▶ **Data records**
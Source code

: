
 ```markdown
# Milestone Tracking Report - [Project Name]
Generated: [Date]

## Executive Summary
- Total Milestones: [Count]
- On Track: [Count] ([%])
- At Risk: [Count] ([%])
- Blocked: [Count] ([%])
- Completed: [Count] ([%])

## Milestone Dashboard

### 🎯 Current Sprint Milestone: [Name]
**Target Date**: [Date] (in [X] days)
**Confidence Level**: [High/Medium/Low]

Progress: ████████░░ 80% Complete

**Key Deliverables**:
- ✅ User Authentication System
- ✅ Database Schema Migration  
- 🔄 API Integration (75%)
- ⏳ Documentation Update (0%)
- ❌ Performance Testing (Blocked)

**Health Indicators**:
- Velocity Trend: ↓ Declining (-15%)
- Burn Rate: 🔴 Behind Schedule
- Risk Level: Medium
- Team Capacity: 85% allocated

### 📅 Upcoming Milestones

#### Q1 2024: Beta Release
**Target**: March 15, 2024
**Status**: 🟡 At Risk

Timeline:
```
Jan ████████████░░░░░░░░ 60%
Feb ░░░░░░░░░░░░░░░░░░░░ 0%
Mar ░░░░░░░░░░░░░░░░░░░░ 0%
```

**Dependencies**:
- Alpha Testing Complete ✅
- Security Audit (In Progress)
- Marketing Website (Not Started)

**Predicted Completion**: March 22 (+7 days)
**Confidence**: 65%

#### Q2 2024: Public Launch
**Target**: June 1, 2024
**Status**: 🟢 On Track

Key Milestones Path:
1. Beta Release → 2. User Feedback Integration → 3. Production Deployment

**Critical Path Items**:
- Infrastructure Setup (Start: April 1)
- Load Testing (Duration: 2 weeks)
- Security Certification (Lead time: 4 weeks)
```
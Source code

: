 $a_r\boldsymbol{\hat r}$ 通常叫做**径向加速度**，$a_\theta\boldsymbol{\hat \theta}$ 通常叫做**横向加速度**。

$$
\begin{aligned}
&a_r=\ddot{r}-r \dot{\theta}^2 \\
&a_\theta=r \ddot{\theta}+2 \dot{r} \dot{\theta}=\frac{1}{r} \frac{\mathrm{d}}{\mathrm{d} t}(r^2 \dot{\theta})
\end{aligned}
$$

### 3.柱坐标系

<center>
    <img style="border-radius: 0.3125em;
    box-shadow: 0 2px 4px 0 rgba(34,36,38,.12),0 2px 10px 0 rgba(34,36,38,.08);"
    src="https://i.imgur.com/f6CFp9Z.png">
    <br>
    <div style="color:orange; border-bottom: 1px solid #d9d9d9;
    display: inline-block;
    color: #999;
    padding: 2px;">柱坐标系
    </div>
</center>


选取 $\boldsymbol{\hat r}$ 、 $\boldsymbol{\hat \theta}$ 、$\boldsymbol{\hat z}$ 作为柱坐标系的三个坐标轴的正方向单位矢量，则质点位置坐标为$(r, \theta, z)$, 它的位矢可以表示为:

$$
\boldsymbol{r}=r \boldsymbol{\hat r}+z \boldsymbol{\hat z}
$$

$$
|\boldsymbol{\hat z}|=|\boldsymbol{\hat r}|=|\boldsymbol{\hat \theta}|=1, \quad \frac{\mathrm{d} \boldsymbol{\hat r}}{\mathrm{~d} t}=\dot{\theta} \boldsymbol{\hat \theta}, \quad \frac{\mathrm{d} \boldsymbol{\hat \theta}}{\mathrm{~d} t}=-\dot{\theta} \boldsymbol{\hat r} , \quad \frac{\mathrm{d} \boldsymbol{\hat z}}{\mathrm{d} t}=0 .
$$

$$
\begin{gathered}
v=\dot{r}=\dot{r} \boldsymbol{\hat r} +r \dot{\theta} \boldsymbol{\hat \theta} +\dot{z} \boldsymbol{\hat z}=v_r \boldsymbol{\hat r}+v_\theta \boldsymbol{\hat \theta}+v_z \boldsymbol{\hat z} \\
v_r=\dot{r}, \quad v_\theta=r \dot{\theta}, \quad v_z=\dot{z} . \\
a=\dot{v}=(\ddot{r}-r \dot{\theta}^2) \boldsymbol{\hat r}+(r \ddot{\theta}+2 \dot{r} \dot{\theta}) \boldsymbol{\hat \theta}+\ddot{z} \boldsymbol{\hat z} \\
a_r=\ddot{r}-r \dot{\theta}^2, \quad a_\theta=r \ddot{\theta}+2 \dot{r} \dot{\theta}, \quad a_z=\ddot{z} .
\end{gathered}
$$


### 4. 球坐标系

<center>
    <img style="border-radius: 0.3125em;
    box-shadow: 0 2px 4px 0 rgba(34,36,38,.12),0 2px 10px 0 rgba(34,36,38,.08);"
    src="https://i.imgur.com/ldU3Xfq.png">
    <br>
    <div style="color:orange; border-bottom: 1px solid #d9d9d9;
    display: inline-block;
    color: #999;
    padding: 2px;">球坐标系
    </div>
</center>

▶ **Instructions for the task**
Repeat the records above in full, character for character.

▶ **Solution for this task**
Source code

:
 ```markdown
# Milestone Tracking Report - [Project Name]
Generated: [Date]

## Executive Summary
- Total Milestones: [Count]
- On Track: [Count] ([%])
- At Risk: [Count] ([%])
- Blocked: [Count] ([%])
- Completed: [Count] ([%])

## Milestone Dashboard

### 🎯 Current Sprint Milestone: [Name]
**Target Date**: [Date] (in [X] days)
**Confidence Level**: [High/Medium/Low]

Progress: ████████░░ 80% Complete

**Key Deliverables**:
- ✅ User Authentication System
- ✅ Database Schema Migration  
- 🔄 API Integration (75%)
- ⏳ Documentation Update (0%)
- ❌ Performance Testing (Blocked)

**Health Indicators**:
- Velocity Trend: ↓ Declining (-15%)
- Burn Rate: 🔴 Behind Schedule
- Risk Level: Medium
- Team Capacity: 85% allocated

### 📅 Upcoming Milestones

#### Q1 2024: Beta Release
**Target**: March 15, 2024
**Status**: 🟡 At Risk

Timeline:
```
Jan ████████████░░░░░░░░ 60%
Feb ░░░░░░░░░░░░░░░░░░░░ 0%
Mar ░░░░░░░░░░░░░░░░░░░░ 0%
```

**Dependencies**:
- Alpha Testing Complete ✅
- Security Audit (In Progress)
- Marketing Website (Not Started)

**Predicted Completion**: March 22 (+7 days)
**Confidence**: 65%

#### Q2 2024: Public Launch
**Target**: June 1, 2024
**Status**: 🟢 On Track

Key Milestones Path:
1. Beta Release → 2. User Feedback Integration → 3. Production Deployment

**Critical Path Items**:
- Infrastructure Setup (Start: April 1)
- Load Testing (Duration: 2 weeks)
- Security Certification (Lead time: 4 weeks)
```
Source code

: $a_r\boldsymbol{\hat r}$ 通常叫做**径向加速度**，$a_\theta\boldsymbol{\hat \theta}$ 通常叫做**横向加速度**。

$$
\begin{aligned}
&a_r=\ddot{r}-r \dot{\theta}^2 \\
&a_\theta=r \ddot{\theta}+2 \dot{r} \dot{\theta}=\frac{1}{r} \frac{\mathrm{d}}{\mathrm{d} t}(r^2 \dot{\theta})
\end{aligned}
$$

### 3.柱坐标系

<center>
    <img style="border-radius: 0.3125em;
    box-shadow: 0 2px 4px 0 rgba(34,36,38,.12),0 2px 10px 0 rgba(34,36,38,.08);"
    src="https://i.imgur.com/f6CFp9Z.png">
    <br>
    <div style="color:orange; border-bottom: 1px solid #d9d9d9;
    display: inline-block;
    color: #999;
    padding: 2px;">柱坐标系
    </div>
</center>


选取 $\boldsymbol{\hat r}$ 、 $\boldsymbol{\hat \theta}$ 、$\boldsymbol{\hat z}$ 作为柱坐标系的三个坐标轴的正方向单位矢量，则质点位置坐标为$(r, \theta, z)$, 它的位矢可以表示为:

$$
\boldsymbol{r}=r \boldsymbol{\hat r}+z \boldsymbol{\hat z}
$$

$$
|\boldsymbol{\hat z}|=|\boldsymbol{\hat r}|=|\boldsymbol{\hat \theta}|=1, \quad \frac{\mathrm{d} \boldsymbol{\hat r}}{\mathrm{~d} t}=\dot{\theta} \boldsymbol{\hat \theta}, \quad \frac{\mathrm{d} \boldsymbol{\hat \theta}}{\mathrm{~d} t}=-\dot{\theta} \boldsymbol{\hat r} , \quad \frac{\mathrm{d} \boldsymbol{\hat z}}{\mathrm{d} t}=0 .
$$

$$
\begin{gathered}
v=\dot{r}=\dot{r} \boldsymbol{\hat r} +r \dot{\theta} \boldsymbol{\hat \theta} +\dot{z} \boldsymbol{\hat z}=v_r \boldsymbol{\hat r}+v_\theta \boldsymbol{\hat \theta}+v_z \boldsymbol{\hat z} \\
v_r=\dot{r}, \quad v_\theta=r \dot{\theta}, \quad v_z=\dot{z} . \\
a=\dot{v}=(\ddot{r}-r \dot{\theta}^2) \boldsymbol{\hat r}+(r \ddot{\theta}+2 \dot{r} \dot{\theta}) \boldsymbol{\hat \theta}+\ddot{z} \boldsymbol{\hat z} \\
a_r=\ddot{r}-r \dot{\theta}^2, \quad a_\theta=r \ddot{\theta}+2 \dot{r} \dot{\theta}, \quad a_z=\ddot{z} .
\end{gathered}
$$


### 4. 球坐标系

<center>
    <img style="border-radius: 0.3125em;
    box-shadow: 0 2px 4px 0 rgba(34,36,38,.12),0 2px 10px 0 rgba(34,36,38,.08);"
    src="https://i.imgur.com/ldU3Xfq.png">
    <br>
    <div style="color:orange; border-bottom: 1px solid #d9d9d9;
    display: inline-block;
    color: #999;
    padding: 2px;">球坐标系
    </div>
</center>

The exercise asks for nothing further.